■ WHAT THIS TASK INVOLVES
Only a slice of the listing below is wanted. Retype the lines from the one containing "- #### 🔁 Understand" through the one containing "- #### 🔥 Explored", exactly, both ends included.

Content starts

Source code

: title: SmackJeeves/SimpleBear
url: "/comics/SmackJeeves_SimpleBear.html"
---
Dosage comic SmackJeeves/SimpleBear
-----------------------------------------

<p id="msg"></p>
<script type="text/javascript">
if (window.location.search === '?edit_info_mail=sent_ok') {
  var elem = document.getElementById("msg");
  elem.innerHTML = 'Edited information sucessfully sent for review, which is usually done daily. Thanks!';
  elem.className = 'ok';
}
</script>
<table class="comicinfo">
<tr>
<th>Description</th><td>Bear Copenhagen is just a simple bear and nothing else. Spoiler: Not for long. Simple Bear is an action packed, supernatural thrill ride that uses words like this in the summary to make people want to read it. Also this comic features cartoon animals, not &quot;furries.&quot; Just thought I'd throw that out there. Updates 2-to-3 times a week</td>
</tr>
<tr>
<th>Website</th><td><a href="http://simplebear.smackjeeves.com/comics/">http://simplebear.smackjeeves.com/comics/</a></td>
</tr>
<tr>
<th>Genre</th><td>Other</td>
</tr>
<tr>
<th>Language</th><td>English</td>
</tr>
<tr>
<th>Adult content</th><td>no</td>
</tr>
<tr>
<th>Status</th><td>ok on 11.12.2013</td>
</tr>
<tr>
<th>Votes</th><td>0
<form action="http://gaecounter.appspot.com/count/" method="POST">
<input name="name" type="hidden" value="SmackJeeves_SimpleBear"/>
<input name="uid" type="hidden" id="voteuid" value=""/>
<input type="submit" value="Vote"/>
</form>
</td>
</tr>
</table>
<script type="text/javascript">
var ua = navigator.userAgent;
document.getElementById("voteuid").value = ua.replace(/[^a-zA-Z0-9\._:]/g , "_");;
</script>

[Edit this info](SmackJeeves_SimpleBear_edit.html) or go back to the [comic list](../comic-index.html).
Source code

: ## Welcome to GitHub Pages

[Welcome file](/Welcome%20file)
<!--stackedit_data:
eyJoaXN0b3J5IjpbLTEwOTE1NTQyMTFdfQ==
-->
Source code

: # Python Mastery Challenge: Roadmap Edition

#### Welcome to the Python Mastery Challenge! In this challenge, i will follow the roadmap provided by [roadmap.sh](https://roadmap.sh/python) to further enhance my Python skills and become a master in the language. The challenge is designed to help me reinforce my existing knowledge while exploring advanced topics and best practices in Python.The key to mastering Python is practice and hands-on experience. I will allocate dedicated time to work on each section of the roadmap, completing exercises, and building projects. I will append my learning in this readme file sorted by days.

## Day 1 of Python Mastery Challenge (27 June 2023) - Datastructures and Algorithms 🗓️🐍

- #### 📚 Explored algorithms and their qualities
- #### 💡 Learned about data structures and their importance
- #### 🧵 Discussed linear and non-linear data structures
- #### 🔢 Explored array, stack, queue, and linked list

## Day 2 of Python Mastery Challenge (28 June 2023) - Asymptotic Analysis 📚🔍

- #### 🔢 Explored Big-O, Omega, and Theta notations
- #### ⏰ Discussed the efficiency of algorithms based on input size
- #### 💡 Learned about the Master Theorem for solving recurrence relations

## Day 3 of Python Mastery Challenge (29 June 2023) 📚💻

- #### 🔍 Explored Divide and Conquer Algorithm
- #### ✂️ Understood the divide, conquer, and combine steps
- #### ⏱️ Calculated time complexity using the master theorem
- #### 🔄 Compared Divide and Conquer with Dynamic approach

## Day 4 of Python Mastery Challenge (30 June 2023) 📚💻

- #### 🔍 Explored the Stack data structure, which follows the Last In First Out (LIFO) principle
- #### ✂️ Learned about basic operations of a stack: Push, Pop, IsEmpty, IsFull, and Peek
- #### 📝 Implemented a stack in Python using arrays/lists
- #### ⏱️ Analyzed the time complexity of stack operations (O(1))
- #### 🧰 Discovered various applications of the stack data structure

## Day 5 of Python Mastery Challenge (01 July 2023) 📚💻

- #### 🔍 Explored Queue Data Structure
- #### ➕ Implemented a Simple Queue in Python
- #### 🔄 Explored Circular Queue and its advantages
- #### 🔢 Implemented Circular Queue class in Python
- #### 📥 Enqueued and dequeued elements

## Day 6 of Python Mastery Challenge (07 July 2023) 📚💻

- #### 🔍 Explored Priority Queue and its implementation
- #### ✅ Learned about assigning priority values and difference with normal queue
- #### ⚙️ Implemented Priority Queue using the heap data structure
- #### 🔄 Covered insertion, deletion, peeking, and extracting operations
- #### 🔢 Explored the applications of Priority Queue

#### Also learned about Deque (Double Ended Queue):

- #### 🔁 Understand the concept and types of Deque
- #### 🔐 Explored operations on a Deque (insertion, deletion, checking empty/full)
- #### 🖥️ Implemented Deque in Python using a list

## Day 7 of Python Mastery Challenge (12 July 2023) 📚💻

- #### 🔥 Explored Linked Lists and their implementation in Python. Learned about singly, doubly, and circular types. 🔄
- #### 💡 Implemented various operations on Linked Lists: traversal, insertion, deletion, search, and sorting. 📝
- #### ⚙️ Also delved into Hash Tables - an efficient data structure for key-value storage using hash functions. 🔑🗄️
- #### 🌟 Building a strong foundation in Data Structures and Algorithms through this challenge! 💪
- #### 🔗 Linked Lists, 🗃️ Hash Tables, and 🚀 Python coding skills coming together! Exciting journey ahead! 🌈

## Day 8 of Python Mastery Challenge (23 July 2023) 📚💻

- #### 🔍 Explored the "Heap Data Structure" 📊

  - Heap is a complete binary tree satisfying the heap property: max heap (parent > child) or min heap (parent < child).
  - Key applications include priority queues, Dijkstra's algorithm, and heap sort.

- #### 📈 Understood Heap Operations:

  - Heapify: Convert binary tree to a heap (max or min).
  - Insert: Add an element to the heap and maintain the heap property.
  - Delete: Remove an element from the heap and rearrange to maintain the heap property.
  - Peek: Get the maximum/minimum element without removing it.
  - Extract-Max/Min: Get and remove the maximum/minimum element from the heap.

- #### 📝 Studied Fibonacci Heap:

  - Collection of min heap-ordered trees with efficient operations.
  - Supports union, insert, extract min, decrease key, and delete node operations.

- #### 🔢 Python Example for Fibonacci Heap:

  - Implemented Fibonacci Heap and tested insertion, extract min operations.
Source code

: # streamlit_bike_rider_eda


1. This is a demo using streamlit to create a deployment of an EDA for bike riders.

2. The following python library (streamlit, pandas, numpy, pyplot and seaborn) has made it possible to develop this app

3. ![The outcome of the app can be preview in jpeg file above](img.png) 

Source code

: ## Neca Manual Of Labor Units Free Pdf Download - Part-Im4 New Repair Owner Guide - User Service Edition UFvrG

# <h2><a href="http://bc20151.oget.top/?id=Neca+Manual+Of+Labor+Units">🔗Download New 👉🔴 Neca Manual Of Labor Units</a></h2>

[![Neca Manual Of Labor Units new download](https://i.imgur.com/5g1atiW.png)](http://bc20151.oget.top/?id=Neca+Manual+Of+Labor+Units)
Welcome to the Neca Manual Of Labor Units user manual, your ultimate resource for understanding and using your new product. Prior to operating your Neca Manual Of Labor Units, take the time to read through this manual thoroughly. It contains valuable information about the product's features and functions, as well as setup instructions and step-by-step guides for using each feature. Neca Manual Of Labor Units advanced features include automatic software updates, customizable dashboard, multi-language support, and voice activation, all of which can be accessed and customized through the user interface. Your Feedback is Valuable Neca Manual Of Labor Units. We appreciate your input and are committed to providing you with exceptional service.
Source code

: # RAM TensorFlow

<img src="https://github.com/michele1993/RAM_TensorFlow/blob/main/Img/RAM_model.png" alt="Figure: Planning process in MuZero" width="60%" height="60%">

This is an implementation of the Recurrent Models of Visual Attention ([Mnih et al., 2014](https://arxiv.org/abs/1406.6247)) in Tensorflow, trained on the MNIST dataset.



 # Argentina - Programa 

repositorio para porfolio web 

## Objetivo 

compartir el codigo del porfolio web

Content ends

■ YOUR RESPONSE
- #### 🔁 Understand the concept and types of Deque
- #### 🔐 Explored operations on a Deque (insertion, deletion, checking empty/full)
- #### 🖥️ Implemented Deque in Python using a list

## Day 7 of Python Mastery Challenge (12 July 2023) 📚💻

- #### 🔥 Explored Linked Lists and their implementation in Python. Learned about singly, doubly, and circular types. 🔄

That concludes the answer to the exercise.